State tests to grade schools are an accountability measure from NCLB. Most likely, tests to grade teachers are driven by that. Common core adoption may also be driven by the results of NCLB driven tests, if it's percieved as more effective in bringing the bottom up as NCLB focuses on.

But I don't see a casual relationship from Common Core to teacher-grading tests. Where's the link, beyond a temporal association.


All of the grading teachers tests started with Common Core, here in NY state at least which was an early adopter. Each state is probably implementing it differently.

These aren't tests to grade schools, these are testing the kids against Common Core curriculum that they haven't been taught yet to grade teachers on how they are doing.

It has nothing to do with NCLB. There is direct linkage to Common Core curriculum and rollout. I have teachers in my family and kids in the schools that this is happening in, do you actually have kids in school?


It also has nothing to do with NCLB. Without NCLB, teachers were not helping gifted students anyway.

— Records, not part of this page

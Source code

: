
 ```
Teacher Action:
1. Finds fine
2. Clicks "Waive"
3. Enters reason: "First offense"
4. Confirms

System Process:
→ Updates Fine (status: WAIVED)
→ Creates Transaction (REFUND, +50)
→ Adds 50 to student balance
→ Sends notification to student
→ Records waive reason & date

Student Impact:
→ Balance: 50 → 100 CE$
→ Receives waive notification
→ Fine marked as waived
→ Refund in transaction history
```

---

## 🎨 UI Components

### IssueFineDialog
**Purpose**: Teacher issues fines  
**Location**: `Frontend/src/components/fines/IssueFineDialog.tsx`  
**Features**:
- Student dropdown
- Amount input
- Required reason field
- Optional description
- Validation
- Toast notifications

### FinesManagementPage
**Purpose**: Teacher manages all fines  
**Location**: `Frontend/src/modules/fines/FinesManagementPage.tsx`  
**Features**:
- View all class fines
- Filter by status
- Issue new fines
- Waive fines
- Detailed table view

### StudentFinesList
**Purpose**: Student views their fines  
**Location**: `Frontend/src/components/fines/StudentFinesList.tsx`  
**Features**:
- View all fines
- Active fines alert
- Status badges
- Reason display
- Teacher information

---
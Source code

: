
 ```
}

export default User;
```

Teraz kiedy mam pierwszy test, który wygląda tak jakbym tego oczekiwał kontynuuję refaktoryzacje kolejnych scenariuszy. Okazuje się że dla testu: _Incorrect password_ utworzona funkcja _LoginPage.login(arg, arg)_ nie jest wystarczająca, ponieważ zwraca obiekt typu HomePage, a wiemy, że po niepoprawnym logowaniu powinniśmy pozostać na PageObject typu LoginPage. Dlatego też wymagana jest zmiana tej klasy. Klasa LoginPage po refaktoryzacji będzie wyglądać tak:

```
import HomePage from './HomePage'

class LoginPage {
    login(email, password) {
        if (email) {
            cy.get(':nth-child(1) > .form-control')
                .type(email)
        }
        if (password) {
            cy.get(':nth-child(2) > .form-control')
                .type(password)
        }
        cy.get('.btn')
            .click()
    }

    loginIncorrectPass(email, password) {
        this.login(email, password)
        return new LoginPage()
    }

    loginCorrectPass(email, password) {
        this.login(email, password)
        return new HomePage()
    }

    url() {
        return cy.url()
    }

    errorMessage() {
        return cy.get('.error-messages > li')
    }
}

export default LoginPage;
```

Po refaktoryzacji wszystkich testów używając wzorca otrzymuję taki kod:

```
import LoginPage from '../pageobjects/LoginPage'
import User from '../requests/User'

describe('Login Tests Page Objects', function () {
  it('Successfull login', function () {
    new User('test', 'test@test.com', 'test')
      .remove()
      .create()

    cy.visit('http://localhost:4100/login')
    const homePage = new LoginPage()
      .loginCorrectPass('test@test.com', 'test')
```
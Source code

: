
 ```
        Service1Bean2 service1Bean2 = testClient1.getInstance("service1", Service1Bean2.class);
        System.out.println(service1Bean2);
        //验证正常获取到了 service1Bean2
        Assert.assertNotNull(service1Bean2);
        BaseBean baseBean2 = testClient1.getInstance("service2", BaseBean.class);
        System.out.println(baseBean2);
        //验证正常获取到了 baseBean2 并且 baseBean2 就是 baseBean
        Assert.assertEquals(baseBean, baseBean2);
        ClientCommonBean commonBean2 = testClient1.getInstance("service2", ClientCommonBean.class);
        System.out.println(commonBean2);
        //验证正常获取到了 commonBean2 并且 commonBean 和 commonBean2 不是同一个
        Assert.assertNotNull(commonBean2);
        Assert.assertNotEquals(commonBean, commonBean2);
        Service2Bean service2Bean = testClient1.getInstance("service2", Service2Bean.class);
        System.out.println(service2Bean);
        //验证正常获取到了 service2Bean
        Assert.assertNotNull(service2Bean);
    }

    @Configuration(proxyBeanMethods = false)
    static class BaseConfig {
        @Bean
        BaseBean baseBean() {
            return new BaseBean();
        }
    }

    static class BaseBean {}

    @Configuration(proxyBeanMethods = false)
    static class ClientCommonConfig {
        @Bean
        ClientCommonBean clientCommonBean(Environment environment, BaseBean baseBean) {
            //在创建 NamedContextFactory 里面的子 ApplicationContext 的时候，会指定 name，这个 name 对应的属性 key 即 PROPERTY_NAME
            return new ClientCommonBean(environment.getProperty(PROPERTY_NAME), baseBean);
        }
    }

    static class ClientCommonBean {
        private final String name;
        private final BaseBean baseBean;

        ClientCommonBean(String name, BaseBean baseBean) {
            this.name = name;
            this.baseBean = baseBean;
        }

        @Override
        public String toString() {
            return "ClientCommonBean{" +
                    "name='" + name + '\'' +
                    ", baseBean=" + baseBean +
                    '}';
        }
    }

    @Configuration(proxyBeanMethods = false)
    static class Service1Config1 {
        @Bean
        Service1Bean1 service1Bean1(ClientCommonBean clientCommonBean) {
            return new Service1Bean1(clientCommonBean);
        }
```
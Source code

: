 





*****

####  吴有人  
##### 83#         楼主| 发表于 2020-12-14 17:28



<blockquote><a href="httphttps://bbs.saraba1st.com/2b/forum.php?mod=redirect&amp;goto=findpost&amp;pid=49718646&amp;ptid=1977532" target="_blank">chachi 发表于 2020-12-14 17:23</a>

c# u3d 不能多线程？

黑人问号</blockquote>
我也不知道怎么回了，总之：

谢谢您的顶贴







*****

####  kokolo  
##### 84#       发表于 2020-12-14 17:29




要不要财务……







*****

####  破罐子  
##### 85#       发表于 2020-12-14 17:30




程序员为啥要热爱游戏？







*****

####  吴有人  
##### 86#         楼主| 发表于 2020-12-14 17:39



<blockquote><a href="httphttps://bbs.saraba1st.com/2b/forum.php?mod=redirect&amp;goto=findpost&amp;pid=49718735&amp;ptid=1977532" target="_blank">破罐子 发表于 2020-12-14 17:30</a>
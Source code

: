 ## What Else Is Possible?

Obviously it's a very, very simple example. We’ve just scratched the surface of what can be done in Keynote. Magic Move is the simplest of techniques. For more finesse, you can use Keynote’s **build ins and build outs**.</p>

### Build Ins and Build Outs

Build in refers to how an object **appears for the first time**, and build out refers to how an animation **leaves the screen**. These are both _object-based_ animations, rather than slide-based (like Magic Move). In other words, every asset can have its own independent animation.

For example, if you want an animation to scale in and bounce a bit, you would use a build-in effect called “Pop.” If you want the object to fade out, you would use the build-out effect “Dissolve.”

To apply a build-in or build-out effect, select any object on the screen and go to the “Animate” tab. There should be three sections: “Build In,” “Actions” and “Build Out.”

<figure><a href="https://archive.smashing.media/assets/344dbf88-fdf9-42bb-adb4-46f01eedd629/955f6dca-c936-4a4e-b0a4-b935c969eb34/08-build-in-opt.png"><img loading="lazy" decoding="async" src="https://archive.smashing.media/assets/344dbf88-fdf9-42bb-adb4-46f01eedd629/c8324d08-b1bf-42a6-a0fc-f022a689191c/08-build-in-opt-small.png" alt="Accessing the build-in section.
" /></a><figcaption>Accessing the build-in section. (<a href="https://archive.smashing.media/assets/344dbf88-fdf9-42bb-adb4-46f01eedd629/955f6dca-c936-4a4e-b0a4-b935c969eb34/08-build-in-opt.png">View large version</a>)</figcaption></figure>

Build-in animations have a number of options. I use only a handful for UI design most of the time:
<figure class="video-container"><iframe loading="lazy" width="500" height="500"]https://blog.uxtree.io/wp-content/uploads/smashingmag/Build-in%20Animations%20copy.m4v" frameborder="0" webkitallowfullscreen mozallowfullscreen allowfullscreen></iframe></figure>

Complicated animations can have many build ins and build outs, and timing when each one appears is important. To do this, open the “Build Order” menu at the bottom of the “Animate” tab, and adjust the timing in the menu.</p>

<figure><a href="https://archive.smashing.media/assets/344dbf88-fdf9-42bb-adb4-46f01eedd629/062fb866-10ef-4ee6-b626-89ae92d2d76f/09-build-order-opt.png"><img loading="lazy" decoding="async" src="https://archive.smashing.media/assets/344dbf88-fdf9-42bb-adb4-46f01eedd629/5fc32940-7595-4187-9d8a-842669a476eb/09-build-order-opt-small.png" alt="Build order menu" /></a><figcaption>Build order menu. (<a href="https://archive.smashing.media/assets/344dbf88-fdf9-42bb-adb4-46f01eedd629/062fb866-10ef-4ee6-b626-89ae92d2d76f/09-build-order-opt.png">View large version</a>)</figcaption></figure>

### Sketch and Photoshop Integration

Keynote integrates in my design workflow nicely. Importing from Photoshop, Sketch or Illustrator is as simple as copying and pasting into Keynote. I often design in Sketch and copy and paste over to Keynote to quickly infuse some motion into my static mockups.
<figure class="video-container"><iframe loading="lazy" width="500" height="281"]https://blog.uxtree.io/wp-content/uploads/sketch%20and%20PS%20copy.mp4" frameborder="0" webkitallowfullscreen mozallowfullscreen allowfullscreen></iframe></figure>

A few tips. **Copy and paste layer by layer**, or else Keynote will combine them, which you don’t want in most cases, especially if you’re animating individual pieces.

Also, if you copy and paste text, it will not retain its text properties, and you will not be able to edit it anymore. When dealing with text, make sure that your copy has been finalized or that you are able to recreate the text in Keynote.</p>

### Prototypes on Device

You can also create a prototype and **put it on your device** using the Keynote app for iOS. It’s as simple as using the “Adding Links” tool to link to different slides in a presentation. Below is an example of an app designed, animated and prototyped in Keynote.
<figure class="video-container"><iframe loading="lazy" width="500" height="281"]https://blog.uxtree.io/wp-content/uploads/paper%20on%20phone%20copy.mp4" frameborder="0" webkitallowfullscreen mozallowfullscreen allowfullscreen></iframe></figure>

It is a stupid political thing to blame NCLB or common core. People always have tons of excuses for being lazy. Of course there are good teachers way beyond average, but most teachers are like average person need incentive to make them work harder, especially when they are protected by teacher tenure which does not exist in most fields.


> Without NCLB, teachers were not helping gifted students anyway.

I've seen reports of several district cutting programs for gifted students and specifically citing state performance measures adopted in fulfillment of NCLB mandates, which strongly focus on bringing up performance at the bottom.